§ TASK STATEMENT
In the listing below, every line with the word "which" needs to be copied.

§ DATA SUPPLIED

++++++

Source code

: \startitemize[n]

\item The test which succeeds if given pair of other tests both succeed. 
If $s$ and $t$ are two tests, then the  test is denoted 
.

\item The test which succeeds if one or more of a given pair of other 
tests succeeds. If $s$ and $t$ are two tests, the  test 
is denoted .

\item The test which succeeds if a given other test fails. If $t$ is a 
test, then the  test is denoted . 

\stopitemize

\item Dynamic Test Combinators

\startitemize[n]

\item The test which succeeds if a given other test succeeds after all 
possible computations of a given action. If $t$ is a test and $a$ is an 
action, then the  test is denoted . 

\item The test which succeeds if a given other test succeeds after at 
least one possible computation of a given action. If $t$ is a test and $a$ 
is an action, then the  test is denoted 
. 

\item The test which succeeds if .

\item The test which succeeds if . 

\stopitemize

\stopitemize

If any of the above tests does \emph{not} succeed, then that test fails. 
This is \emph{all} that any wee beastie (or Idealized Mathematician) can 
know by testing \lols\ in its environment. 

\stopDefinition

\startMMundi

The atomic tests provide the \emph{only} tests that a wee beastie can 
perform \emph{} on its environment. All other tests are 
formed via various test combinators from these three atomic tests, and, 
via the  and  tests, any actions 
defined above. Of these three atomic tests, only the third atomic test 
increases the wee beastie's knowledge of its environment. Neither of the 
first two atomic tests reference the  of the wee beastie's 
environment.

++++++

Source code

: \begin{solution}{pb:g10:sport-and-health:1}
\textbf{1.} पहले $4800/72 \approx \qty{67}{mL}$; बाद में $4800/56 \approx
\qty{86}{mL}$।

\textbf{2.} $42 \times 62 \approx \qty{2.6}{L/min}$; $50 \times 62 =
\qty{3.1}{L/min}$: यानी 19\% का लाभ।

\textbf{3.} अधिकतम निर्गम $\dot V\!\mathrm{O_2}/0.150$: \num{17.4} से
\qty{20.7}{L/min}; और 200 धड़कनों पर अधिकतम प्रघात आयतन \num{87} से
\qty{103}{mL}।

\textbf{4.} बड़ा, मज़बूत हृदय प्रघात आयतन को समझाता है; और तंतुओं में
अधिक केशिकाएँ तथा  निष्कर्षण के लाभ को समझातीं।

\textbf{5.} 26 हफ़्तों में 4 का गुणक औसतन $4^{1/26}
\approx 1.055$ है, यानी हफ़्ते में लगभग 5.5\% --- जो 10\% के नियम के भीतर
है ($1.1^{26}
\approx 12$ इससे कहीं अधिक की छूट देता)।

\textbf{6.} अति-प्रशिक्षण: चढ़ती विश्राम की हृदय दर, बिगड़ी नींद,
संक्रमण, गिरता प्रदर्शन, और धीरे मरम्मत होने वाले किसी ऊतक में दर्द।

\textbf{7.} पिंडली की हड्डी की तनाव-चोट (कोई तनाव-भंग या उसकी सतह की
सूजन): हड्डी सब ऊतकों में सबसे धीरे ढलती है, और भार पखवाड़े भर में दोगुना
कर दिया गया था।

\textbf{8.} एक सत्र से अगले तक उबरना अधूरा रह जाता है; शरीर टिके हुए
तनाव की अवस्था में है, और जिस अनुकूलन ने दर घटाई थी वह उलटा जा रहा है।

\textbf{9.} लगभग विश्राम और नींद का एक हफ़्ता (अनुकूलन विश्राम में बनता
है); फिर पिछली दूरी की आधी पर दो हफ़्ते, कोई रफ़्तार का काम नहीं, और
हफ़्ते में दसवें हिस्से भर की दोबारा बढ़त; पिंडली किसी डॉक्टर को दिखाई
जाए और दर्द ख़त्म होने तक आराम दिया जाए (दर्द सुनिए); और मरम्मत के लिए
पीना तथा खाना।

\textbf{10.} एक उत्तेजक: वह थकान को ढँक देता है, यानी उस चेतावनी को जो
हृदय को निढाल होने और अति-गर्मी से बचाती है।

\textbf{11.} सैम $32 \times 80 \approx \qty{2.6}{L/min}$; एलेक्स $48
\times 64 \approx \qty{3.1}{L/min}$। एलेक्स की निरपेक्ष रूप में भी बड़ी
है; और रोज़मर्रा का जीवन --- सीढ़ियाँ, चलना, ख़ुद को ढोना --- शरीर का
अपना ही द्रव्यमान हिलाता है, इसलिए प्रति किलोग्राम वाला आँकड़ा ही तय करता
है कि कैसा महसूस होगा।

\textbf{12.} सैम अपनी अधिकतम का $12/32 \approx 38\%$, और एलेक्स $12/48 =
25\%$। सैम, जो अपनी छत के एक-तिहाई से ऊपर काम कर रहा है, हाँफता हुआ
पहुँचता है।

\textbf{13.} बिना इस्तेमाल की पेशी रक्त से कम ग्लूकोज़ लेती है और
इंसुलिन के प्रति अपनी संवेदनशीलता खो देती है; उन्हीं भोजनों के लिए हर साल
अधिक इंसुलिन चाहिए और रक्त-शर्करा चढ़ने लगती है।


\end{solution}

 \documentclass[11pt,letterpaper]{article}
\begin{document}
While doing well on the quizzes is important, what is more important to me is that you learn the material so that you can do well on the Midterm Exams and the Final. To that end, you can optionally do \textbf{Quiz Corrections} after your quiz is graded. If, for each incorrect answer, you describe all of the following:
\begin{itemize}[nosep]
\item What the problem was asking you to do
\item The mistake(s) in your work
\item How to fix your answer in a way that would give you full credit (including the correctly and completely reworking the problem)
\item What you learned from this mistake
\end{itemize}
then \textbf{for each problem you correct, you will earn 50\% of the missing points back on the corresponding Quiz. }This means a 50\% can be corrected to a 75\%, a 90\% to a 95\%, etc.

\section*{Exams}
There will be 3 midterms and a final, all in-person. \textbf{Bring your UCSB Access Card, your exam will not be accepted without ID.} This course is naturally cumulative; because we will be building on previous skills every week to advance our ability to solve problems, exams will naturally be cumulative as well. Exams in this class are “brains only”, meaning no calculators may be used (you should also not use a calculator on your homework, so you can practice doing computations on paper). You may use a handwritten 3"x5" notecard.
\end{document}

++++++

§ ANSWER TO THIS TASK
\item The test which succeeds if given pair of other tests both succeed. 
\item The test which succeeds if one or more of a given pair of other 
\item The test which succeeds if a given other test fails. If $t$ is a 
\item The test which succeeds if a given other test succeeds after all 
\item The test which succeeds if a given other test succeeds after at 
\item The test which succeeds if .
\item The test which succeeds if . 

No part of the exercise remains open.